■ **Data excerpts**:
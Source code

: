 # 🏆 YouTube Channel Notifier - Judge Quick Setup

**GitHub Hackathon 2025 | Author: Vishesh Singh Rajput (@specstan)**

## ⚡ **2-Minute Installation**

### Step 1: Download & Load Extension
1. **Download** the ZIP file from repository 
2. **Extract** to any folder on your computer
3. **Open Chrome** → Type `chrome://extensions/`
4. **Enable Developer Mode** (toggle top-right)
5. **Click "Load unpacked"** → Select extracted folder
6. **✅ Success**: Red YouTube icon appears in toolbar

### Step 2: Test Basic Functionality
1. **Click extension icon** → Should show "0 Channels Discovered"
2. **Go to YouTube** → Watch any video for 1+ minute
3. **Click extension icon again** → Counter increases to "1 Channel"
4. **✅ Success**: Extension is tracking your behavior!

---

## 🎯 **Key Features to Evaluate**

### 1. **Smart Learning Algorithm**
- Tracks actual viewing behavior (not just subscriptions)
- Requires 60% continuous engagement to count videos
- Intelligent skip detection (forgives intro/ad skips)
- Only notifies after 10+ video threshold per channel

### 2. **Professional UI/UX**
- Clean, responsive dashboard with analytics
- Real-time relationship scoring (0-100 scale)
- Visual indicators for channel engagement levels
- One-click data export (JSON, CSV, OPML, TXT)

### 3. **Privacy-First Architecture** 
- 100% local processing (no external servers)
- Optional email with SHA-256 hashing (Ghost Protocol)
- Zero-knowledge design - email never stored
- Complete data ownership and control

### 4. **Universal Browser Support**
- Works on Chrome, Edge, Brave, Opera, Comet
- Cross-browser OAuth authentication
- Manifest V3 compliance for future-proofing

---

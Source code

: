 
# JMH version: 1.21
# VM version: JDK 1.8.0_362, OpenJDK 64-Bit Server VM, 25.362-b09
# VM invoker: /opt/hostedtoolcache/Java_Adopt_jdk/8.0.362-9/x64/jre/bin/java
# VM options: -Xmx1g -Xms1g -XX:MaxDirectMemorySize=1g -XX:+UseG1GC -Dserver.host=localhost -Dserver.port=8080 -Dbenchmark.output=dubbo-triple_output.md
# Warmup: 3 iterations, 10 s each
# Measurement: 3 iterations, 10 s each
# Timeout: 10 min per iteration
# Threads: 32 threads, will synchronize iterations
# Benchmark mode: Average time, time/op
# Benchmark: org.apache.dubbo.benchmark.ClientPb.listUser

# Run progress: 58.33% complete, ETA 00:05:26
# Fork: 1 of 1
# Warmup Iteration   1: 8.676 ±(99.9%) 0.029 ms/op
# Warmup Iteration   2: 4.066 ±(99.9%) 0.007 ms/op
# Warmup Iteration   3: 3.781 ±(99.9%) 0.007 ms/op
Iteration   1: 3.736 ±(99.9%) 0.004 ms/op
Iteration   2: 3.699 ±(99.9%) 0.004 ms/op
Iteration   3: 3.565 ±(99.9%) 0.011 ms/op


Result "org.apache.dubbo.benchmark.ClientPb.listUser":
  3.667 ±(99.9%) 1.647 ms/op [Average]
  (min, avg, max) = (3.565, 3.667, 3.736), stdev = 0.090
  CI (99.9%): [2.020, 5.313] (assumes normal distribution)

■ **Exercise objective**: Take the lines from the top of the data through the one that contains "# VM version: JDK" and copy them exactly, leaving out every line after it.

■ **Written solution**:
Source code

: # 🏆 YouTube Channel Notifier - Judge Quick Setup

**GitHub Hackathon 2025 | Author: Vishesh Singh Rajput (@specstan)**

## ⚡ **2-Minute Installation**

### Step 1: Download & Load Extension
1. **Download** the ZIP file from repository 
2. **Extract** to any folder on your computer
3. **Open Chrome** → Type `chrome://extensions/`
4. **Enable Developer Mode** (toggle top-right)
5. **Click "Load unpacked"** → Select extracted folder
6. **✅ Success**: Red YouTube icon appears in toolbar

### Step 2: Test Basic Functionality
1. **Click extension icon** → Should show "0 Channels Discovered"
2. **Go to YouTube** → Watch any video for 1+ minute
3. **Click extension icon again** → Counter increases to "1 Channel"
4. **✅ Success**: Extension is tracking your behavior!

---

## 🎯 **Key Features to Evaluate**

### 1. **Smart Learning Algorithm**
- Tracks actual viewing behavior (not just subscriptions)
- Requires 60% continuous engagement to count videos
- Intelligent skip detection (forgives intro/ad skips)
- Only notifies after 10+ video threshold per channel

### 2. **Professional UI/UX**
- Clean, responsive dashboard with analytics
- Real-time relationship scoring (0-100 scale)
- Visual indicators for channel engagement levels
- One-click data export (JSON, CSV, OPML, TXT)

### 3. **Privacy-First Architecture** 
- 100% local processing (no external servers)
- Optional email with SHA-256 hashing (Ghost Protocol)
- Zero-knowledge design - email never stored
- Complete data ownership and control

### 4. **Universal Browser Support**
- Works on Chrome, Edge, Brave, Opera, Comet
- Cross-browser OAuth authentication
- Manifest V3 compliance for future-proofing

---

Source code

: 
# JMH version: 1.21
# VM version: JDK 1.8.0_362, OpenJDK 64-Bit Server VM, 25.362-b09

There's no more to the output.